Der Gipfel des Berges Aëtos. – Herrliche Rundschau. – Das Kap Dukato mit dem Sappho-Sprung. – Alter Weg. – Cyklopische Ruinen. – Ausgrabungen auf dem Berge Aëtos. – Entdeckung eines Häuschens und eines kleinen Familien-Kirchhofes mit 20 Vasen, einem Götzenbilde, einem Opfermesser und einem Degen. – Strenge Beobachtung der Fastentage auf Ithaka. – Speisekarte für den Mittagstisch: Pellkartoffeln. – Alte Gräber. – Neue Ausgrabungen.

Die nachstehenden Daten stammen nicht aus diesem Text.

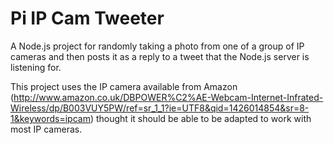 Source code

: Pi IP Cam Tweeter
=================

A Node.js project for randomly taking a photo from one of a group of IP cameras and then posts it as a reply to a tweet that
the Node.js server is listening for.

This project uses the IP camera available from Amazon (http://www.amazon.co.uk/DBPOWER%C2%AE-Webcam-Internet-Infrated-Wireless/dp/B003VUY5PW/ref=sr_1_1?ie=UTF8&qid=1426014854&sr=8-1&keywords=ipcam) thought it should be able to be adapted to work with most IP cameras.

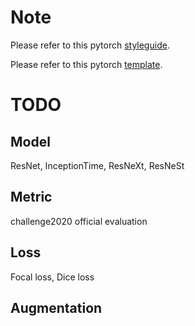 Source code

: # Note
Please refer to this pytorch [styleguide](https://github.com/IgorSusmelj/pytorch-styleguide).

Please refer to this pytorch [template](https://github.com/lixiaoyu0575/pytorch_project).

# TODO
## Model
ResNet, InceptionTime, ResNeXt, ResNeSt
## Metric
challenge2020 official evaluation 
## Loss
Focal loss, Dice loss
## Augmentation
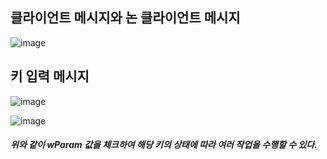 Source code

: ## 클라이언트 메시지와 논 클라이언트 메시지

![image](https://user-images.githubusercontent.com/52204522/110227085-ecefcf00-7f37-11eb-82d6-eae684ddc1c5.png)

## 키 입력 메시지

![image](https://user-images.githubusercontent.com/52204522/110227177-fc234c80-7f38-11eb-9b1e-1bf46d29f801.png)

![image](https://user-images.githubusercontent.com/52204522/110230792-d5740e80-7f56-11eb-8bc3-dc5ffc7020cf.png)

##### 위와 같이 wParam 값을 체크하여 해당 키의 상태에 따라 여러 작업을 수행할 수 있다.
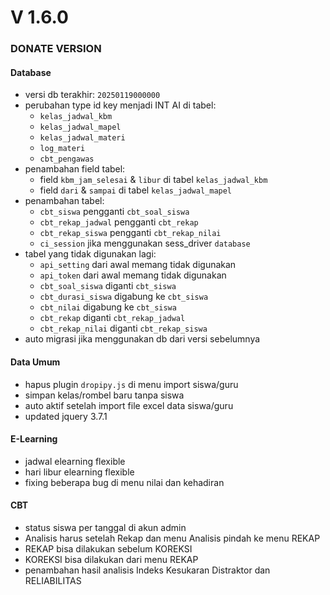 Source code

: # V 1.6.0
### DONATE VERSION
#### Database
- versi db terakhir: `20250119000000`
- perubahan type id key menjadi INT AI di tabel: 
    * `kelas_jadwal_kbm`
    * `kelas_jadwal_mapel`
    * `kelas_jadwal_materi`
    * `log_materi`
    * `cbt_pengawas`
- penambahan field tabel:
    * field `kbm_jam_selesai` & `libur` di tabel `kelas_jadwal_kbm`
    * field `dari` & `sampai` di tabel `kelas_jadwal_mapel`
- penambahan tabel:
    * `cbt_siswa` pengganti `cbt_soal_siswa`
    * `cbt_rekap_jadwal` pengganti `cbt_rekap`
    * `cbt_rekap_siswa` pengganti `cbt_rekap_nilai`
    * `ci_session` jika menggunakan sess_driver `database`
- tabel yang tidak digunakan lagi:
    * `api_setting` dari awal memang tidak digunakan
    * `api_token` dari awal memang tidak digunakan
    * `cbt_soal_siswa` diganti `cbt_siswa`
    * `cbt_durasi_siswa` digabung ke `cbt_siswa`
    * `cbt_nilai` digabung ke `cbt_siswa`
    * `cbt_rekap` diganti `cbt_rekap_jadwal`
    * `cbt_rekap_nilai` diganti `cbt_rekap_siswa`
- auto migrasi jika menggunakan db dari versi sebelumnya

#### Data Umum
- hapus plugin `dropipy.js` di menu import siswa/guru
- simpan kelas/rombel baru tanpa siswa
- auto aktif setelah import file excel data siswa/guru
- updated jquery 3.7.1

#### E-Learning 
- jadwal elearning flexible
- hari libur elearning flexible
- fixing beberapa bug di menu nilai dan kehadiran

#### CBT
- status siswa per tanggal di akun admin
- Analisis harus setelah Rekap dan menu Analisis pindah ke menu REKAP
- REKAP bisa dilakukan sebelum KOREKSI
- KOREKSI bisa dilakukan dari menu REKAP
- penambahan hasil analisis Indeks Kesukaran Distraktor dan RELIABILITAS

Der Gipfel des Aëtos ist mit grossen, wagerecht liegenden Steinen besäet; doch sah ich hie und da einige Meter mit Gesträuch und Stauden bedeckt, welche mir anzeigten, dass hier auch Erde vorhanden sei. Sofort entschloss ich mich, überall, wo die Beschaffenheit des Bodens es erlauben würde, Ausgrabungen anzustellen. Da ich aber keine Werkzeuge bei mir hatte, so musste ich meine Nachforschungen bis auf den folgenden Tag verschieben.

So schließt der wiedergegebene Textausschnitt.